I spotted the opioid-induced constipation as a critical problem early enough to prevent bowel necrosis or renal failure. But how many millions of elderly patients are sitting in nursing homes right now, overmedicated not only on opioid pain pills, but also on sleep aids, antipsychotics, and other medications to shut them up and make life easier for the nursing home staff?

The medical doctors who sign off on the prescriptions and care of nursing home patients are often poorly trained, and rarely visit the facility. In my mother’s case, despite being in what was supposed to be an acute care rehab center, the doctors in charge handed off the patients to other doctors in their practice, and were completely negligent. They never would have spotted my mother’s complaints until it was too late.

Very timely with my personal family crisis is an article in USA Today about the growing epidemic of prescription medication abuse amongst the elderly. The article states, “55 million opioid prescriptions written last year for people 65 and over marked a 20% increase over five years — nearly double the growth rate of the senior population….In 2012, the average number of seniors misusing or dependent on prescription pain relievers in the past year grew to an estimated 336,000, up from 132,000 a decade earlier…Among people 55 and older seeking substance abuse treatment from 2007-11, there was a 46% jump in the share of cases involving prescription narcotics….Annual emergency room visits by people 65 and over for misuse of pharmaceuticals climbed more than 50% during that time, to more than 94,000 a year……

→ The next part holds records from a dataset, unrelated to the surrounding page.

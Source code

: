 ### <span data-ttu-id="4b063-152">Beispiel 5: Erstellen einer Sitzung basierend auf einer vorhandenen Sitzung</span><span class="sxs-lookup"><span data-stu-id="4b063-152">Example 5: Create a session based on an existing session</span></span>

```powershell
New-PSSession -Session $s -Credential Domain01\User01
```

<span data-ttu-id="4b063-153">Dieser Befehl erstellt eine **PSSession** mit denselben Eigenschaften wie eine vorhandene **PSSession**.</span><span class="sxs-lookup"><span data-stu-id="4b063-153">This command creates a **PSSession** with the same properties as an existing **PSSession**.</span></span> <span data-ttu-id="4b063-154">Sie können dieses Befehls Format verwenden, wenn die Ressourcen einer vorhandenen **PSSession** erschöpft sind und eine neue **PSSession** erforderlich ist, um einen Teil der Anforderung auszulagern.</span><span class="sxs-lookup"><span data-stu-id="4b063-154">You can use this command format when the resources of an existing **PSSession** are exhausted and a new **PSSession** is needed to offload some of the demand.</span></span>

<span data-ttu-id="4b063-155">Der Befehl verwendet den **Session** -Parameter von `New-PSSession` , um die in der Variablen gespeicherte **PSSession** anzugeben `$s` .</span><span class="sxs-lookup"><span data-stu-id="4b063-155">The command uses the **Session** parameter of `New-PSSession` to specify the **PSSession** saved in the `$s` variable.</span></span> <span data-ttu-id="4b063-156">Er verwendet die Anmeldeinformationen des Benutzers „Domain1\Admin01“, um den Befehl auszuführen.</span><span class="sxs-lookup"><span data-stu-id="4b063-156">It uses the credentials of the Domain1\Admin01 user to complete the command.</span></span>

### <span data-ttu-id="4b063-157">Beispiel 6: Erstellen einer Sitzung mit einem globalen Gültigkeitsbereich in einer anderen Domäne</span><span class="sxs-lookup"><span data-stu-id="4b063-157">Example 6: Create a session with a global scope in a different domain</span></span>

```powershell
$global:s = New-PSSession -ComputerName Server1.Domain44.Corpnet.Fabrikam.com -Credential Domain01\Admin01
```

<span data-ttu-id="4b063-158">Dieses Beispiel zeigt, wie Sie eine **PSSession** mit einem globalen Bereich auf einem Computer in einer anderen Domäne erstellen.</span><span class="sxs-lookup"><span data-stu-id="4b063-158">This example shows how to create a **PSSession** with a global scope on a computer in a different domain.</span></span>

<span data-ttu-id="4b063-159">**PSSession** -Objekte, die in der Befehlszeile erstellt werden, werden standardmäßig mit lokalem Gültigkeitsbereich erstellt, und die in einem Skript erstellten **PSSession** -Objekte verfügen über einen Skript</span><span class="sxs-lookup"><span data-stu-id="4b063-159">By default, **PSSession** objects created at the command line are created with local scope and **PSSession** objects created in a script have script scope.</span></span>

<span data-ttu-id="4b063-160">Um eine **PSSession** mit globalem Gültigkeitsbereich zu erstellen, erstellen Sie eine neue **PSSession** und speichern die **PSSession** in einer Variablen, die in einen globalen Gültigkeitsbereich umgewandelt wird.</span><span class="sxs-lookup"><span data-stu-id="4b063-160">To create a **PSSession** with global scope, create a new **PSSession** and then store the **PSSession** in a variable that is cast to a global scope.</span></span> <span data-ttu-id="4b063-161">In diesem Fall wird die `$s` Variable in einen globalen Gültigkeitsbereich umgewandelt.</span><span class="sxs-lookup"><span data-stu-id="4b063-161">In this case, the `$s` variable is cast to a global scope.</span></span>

The misuse of prescription medication by seniors has the hallmarks of an “emerging epidemic,” says Wilson Compton, a psychiatrist and deputy director of the National Institute on Drug Abuse, part of the National Institutes of Health. No other segment of the population is prescribed more drugs than seniors, and none faces higher risks of complications.

“The elderly take more prescriptions than other people partly because they have more (medical) conditions, (and) there are special concerns about prescribing to these people,” says Leonard Paulozzi, a CDC epidemiologist specializing in drug-related injury.

“Everybody needs more education about the use of these drugs, whether it’s prescribers or patients.”

About one in every four adults 50 and over use psychoactive medications — mostly opioids for pain and benzodiazepines for anxiety. And because older bodies metabolize drugs less quickly, those medications tend to build up in their bodies.”.

There is a happy outcome with my mother. She is back home, walking pain free with her new Stryker knee. She still posseses her entire GI tract and nothing was resected by surgeons. But things could have been so dramatically different.

American doctors and nurses have been told for so long that it is “inhumane” to not treat pain. Somehow, during this indoctrination funded by the pharmaceutical companies, prescription opioids have become designated as the one and only way to treat pain.

NSAIDS and Tylenol are never prescribed by any self-respecting doctor for post-operative pain. Why is that?

It is time for the real deadly complications of post-op pain pills to be factored into the equation. They should not be prescribed with impunity. Oxycontin and Vicodin are not fun little treats to give patients. They have deadly consequences.